Yay!! I'm so happy! They've been in and out of their film canisters that I have water in, scoping out places to put their tadpoles I assume! So I started snooping around the tank and I found 7 beautiful perfect little eggs! Now my question is, should I leave them on this potentially dirty leaf? Or should I move them to a Petri dish? And if I should move them... How?? Bc I've tried to move my cobalt eggs, trying to practice for when my Benedictas laid and it didn't turn out so pretty. What do you think?


----------



## scoy (Jan 22, 2013)

If you leave them the frogs will do the work for u just make sure u have 7 bodies of water for 7 tads. The only down side to letting them take care of there young is it will slow down breeding. If you do want to move them use a turkey baster, just make sure it already has some water in it. If its dry it wont work as well. Good luck and congrats.


----------



## oldlady25715 (Nov 17, 2007)

Congrats! I usually find some thin, flat, hard plastic that is from a packaged product of some sort that I'm throwing away. I cut two pieces and lay them flat against the surface of the leaf, on both sides of the egg mass, and use them as converging spatulas to scrape-off the eggs, meeting in the middle.


----------



## Whitneyd88 (Nov 12, 2011)

Awesome! Thank you so much for the advice guys! I will try scraping them up the way you suggested and if that starts to go bad I'll try the turkey baster! I was shocked when I counted 7 eggs! They couldn't have laid them all at the same time could they? I thought I'd only get 2-4 eggs at a time! I'll probably let them take care of their next clutch, it'd be fun to watch! But Ive been waiting forever to raise some of these guys! So I'm calling dibs on this clutch  hopefully they don't mold over or anything!


----------



## Reef_Haven (Jan 19, 2011)

Why do you want to remove them from the leaf? What are your concerns? I personally would not use a trukey baster to move eggs, but that's just me.
Why wouldn't you just set the leaf on a petri dish, add a little water and cover lightly?


----------



## whitethumb (Feb 5, 2011)

i agree, just remove the leaf and place it on a petri dish in a plastic container with a few holes poked. you could even have a wet paper towel placed underneath the petri dish for added moisture. 



Reef_Haven said:


> Why do you want to remove them from the leaf? What are your concerns? I personally would not use a trukey baster to move eggs, but that's just me. Why wouldn't you just set the leaf on a petri dish, add a little water and cover lightly?


----------



## limike (Dec 29, 2012)

Congratulations!!! My benedictas also had there first clutch for me last night 


http://www.dendroboard.com/forum/care-sheets/13183-egg-care-sheet.html


----------



## Whitneyd88 (Nov 12, 2011)

Well my cobalts were laying on some leaves bc I didn't put a Petri dish under the hut, just forgot to, and it molded over. I'm just worried about the debri and filth that could contaminate them. I mean, I know plenty of people just leave them in the Viv, or leave them on the leaves, I'm just being overly cautious bc it's the first clutch. I did get them moved very easily with the plastic idea, no harm done!

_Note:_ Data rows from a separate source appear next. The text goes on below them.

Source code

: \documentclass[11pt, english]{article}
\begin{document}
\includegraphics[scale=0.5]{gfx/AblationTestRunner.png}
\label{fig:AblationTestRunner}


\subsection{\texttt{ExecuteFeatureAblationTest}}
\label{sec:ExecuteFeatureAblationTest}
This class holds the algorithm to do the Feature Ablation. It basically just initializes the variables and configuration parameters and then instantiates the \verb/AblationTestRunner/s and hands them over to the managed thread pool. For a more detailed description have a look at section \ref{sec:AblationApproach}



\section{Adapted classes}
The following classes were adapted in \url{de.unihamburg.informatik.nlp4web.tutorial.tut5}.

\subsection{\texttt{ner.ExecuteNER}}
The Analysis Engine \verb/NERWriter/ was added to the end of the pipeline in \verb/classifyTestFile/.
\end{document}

Is this too much water? Keep in mind there's a wet paper towel underneath. This is how I do it with my cobalts, just didn't know how much moisture these guys like.


----------



## whitethumb (Feb 5, 2011)

dont worry about the debri, good eggs will stay good. debri wont make them go bad. you have to remember they breed in the wild with dirt everywhere. as far as the care of the eggs, its the same care as the cobalts, just smaller eggs. the mositure looks fine.  good luck


----------



## frog dude (Nov 11, 2011)

Congrats on the Benedicta eggs! In my opinion, they are one of the coolest thumbs out there.


----------



## whitethumb (Feb 5, 2011)

oh and by the way im jealous ... i cant wait til i get some bennies.


----------



## Buddysfrogs (Mar 29, 2012)

whitethumb said:


> oh and by the way im jealous ... i cant wait til i get some bennies.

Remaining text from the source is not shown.